By creating a right of anonymity, the Court sought “to protect unpopular individuals from retaliation — and their ideas from suppression” … Once the political canvassers are before the resident, the ability to protect them from these dangers is substantially diminished. Accordingly, there is little reason to read the Court’s holding as protecting political canvassers from being required to reveal a portion of their identities when their very activity will reveal other portions of their identity and subject them to scrutiny. [Emphasis added.]
The Sixth Circuit’s rationale for discounting the First Amendment principle of anonymity is remarkably myopic. Anonymity protection, to be effective, extends far beyond protecting an identity at the time of a meeting or confrontation. The very purpose of the First Amendment, including its anonymity principle, is to protect the people from adverse action of the government. Just because one voluntarily reveals his identity, in whole or in part, to private residents does not justify government officials in requiring that person to register with the government as a canvasser, revealing his name and home address, as well as the name and address of the organization represented and of the nature of the registrant’s affiliation with that organization. Indeed, a resident visited by such a canvasser may not long remember the physical characteristics of any particular canvasser, but the city registration records would enable government officials to track down any such person.
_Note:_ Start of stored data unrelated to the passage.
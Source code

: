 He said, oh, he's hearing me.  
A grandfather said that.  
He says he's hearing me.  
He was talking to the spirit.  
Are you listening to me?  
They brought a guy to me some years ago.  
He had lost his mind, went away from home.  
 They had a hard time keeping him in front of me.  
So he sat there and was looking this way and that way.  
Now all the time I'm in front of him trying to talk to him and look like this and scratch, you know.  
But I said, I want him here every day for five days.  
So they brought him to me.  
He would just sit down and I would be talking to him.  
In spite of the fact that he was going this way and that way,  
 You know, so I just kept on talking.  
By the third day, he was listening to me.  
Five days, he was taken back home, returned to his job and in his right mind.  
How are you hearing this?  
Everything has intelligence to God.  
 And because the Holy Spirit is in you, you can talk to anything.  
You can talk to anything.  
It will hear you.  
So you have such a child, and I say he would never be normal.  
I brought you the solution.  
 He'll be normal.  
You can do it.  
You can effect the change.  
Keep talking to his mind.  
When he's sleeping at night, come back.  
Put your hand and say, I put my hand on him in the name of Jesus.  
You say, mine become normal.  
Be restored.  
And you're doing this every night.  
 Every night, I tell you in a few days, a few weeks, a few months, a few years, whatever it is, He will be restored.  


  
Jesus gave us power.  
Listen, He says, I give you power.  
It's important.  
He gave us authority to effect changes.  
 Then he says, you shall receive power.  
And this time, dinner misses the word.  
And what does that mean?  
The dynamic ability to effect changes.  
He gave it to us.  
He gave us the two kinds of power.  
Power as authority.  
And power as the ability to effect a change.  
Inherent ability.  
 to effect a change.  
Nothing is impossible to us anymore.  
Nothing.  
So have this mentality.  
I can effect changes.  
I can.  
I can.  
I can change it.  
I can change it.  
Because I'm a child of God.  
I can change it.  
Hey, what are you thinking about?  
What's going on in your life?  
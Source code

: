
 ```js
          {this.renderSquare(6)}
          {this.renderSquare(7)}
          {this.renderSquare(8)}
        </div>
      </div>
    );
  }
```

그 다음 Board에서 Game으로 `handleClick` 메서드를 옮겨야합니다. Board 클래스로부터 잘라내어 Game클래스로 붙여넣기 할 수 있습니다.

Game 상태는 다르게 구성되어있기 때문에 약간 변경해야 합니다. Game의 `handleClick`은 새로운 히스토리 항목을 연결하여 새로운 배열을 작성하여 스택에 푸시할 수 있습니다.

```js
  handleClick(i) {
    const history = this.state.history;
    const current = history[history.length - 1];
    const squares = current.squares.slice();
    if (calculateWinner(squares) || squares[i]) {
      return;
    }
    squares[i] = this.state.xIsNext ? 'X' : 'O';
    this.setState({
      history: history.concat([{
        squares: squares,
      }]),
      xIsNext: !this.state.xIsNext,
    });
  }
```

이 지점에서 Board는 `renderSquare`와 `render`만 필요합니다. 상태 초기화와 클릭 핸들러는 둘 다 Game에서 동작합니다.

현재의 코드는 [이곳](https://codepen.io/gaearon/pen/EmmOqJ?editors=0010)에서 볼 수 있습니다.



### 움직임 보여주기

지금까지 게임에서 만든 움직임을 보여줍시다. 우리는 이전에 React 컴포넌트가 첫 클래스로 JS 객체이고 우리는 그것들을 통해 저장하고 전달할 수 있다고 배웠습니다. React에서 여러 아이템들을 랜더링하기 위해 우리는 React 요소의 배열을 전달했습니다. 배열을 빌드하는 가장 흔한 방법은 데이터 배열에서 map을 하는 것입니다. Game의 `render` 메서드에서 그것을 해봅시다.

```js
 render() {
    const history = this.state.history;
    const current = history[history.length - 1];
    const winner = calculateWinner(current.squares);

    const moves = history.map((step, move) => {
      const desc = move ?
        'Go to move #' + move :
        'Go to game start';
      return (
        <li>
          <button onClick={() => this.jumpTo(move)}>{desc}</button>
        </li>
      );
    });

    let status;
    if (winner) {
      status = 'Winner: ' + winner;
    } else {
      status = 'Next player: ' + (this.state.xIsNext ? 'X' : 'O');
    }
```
The Village of Stratton justified its permit system on the ground that it is designed to protect the city’s residents from “fraud” and “annoyance.” But neither of those interests is legitimate when applied to activities involving the dissemination of ideas, whether they be political or religious. Indeed, the ancient right of liberty of the press absolutely precludes the government from imposing a permit system on the publication of ideas when such publication occurs on private property, such as is the case with door-to-door solicitation.
Significance of the Case
If the Sixth Circuit ruling were affirmed by the Supreme Court, it would open the door to cities and counties nationwide to institute permit systems, not only for “cold-calling” religious proselytizers, such as the Jehovah’s Witnesses, but for members of other churches who call on Sunday church visitors during the following week. After all, just as the Jehovah’s Witnesses come calling to “explain” their “cause,” so do other church visitation groups ring the doorbell of their neighbors to discuss the Gospel of Jesus Christ.
Moreover, such a ruling would not be limited to religious proselytizers. Rather, it would extend as well to political party canvassers, candidates for election to office, and others who go door-to-door “promoting … or explaining” their “organization or cause.” As the Supreme Court observed nearly 60 years ago, “as every person acquainted with political life knows, door to door campaigning is one of the most accepted techniques of seeking political support [and] [d]oor to door distribution of circulars is essential to poorly financed causes of little people.” Martin v. City of Struthers, 319 U.S. 141, 146 (1943).
For years, the Supreme Court has recognized that the homeowner, not the government, has the power under the First Amendment to determine whether to receive door-to-door messages. Requiring such visitors to register with the government, and to disclose their names and addresses, places the government in the position as Big Brother, watching over its citizenry to make sure that they are not fooled by religious hocus-pocus or politically disfavored ideas. The anonymity principle, as Justice Thomas observed in his concurring opinion in McIntyre, must be preserved if the freedom of the press is to be preserved.